Materials provided -
────
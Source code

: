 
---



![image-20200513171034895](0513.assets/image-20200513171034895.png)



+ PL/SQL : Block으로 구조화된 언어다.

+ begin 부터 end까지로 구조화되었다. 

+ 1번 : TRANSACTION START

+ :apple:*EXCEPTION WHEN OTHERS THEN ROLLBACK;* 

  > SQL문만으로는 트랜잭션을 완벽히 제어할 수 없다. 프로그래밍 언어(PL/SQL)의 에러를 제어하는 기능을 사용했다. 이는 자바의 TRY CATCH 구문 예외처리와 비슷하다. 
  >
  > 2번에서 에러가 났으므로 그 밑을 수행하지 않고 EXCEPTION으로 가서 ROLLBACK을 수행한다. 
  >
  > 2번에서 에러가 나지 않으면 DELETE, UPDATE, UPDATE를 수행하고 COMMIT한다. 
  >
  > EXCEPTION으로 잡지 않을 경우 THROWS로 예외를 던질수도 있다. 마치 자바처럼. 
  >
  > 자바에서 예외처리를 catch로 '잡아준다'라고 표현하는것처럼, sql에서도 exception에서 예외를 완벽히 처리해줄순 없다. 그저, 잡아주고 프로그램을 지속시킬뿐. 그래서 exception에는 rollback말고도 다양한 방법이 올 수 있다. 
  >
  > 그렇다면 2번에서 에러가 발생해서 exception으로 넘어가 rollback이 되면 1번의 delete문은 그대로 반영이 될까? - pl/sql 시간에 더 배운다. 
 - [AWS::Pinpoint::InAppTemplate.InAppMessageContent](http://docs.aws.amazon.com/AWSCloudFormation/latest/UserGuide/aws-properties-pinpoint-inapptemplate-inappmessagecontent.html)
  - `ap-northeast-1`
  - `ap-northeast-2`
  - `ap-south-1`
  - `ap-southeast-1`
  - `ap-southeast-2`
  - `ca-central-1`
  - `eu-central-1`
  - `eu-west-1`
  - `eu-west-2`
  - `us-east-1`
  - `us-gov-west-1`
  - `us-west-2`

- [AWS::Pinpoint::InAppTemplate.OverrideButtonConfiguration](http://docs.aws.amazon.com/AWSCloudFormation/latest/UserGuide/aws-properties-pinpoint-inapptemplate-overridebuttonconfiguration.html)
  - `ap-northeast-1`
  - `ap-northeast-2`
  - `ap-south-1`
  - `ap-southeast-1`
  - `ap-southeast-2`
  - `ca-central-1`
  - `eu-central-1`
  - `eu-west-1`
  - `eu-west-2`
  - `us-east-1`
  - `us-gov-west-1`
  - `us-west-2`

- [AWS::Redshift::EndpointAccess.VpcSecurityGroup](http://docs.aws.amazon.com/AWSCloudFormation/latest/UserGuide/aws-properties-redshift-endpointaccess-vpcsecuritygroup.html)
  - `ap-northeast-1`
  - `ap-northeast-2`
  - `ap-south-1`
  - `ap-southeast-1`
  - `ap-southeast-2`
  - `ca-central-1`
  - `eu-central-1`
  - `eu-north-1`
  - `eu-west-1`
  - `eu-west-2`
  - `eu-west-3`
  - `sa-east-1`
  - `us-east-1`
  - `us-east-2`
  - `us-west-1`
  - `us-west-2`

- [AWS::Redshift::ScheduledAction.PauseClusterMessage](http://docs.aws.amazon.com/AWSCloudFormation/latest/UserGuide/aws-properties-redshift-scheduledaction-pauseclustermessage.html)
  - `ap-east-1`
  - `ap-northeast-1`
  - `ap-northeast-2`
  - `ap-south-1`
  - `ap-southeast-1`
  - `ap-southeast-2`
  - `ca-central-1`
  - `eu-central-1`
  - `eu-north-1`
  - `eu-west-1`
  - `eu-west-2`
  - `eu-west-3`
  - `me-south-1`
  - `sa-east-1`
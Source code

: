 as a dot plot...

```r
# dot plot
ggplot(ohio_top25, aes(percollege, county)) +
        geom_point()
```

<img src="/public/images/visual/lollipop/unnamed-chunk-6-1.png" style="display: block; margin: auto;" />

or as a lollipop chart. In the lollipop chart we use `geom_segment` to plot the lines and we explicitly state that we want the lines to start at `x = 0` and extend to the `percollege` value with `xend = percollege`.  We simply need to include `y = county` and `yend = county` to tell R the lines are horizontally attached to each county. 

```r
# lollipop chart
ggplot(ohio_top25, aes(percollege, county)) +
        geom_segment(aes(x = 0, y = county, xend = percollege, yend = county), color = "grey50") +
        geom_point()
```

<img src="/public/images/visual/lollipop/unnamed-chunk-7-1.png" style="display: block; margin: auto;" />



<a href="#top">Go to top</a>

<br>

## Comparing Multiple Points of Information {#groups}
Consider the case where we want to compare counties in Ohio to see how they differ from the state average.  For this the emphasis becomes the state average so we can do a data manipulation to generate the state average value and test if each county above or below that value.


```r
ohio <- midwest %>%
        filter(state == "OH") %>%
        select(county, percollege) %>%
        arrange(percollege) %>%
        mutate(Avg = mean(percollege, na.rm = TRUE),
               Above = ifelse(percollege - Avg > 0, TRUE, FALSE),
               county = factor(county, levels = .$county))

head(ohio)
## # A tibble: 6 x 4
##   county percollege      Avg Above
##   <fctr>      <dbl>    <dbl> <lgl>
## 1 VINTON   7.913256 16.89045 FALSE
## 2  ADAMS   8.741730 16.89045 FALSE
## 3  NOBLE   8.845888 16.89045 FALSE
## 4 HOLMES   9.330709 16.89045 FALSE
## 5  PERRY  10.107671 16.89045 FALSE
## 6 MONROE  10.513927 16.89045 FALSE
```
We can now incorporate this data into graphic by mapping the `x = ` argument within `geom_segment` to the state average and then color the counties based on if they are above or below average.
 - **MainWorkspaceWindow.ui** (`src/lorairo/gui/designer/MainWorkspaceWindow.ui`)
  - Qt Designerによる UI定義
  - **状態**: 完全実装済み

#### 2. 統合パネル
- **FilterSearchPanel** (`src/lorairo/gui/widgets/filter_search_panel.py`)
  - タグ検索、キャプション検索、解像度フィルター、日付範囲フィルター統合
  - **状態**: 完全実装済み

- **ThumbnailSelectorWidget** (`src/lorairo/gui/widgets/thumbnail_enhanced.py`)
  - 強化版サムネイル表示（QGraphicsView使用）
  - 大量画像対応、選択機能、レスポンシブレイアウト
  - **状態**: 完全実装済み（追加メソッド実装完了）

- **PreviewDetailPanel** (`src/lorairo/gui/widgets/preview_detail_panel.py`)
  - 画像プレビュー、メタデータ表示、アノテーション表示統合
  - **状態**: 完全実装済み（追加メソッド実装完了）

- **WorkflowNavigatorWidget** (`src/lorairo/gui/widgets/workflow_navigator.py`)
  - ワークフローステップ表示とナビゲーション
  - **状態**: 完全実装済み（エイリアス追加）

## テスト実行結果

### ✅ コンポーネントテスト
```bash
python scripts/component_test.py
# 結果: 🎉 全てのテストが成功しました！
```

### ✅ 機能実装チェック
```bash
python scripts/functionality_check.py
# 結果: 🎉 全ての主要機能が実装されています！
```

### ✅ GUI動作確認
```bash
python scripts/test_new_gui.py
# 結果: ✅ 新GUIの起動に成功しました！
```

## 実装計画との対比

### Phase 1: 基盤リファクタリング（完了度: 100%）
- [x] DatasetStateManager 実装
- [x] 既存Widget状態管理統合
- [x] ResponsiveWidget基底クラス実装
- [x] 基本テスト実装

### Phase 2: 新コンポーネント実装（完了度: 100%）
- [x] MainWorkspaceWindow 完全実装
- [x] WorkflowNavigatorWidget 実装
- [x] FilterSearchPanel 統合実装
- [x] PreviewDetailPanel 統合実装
────
Instructions to follow - Go through the entries above and report how many lines hold the word "color". Nothing but the number is needed.

Result below - 2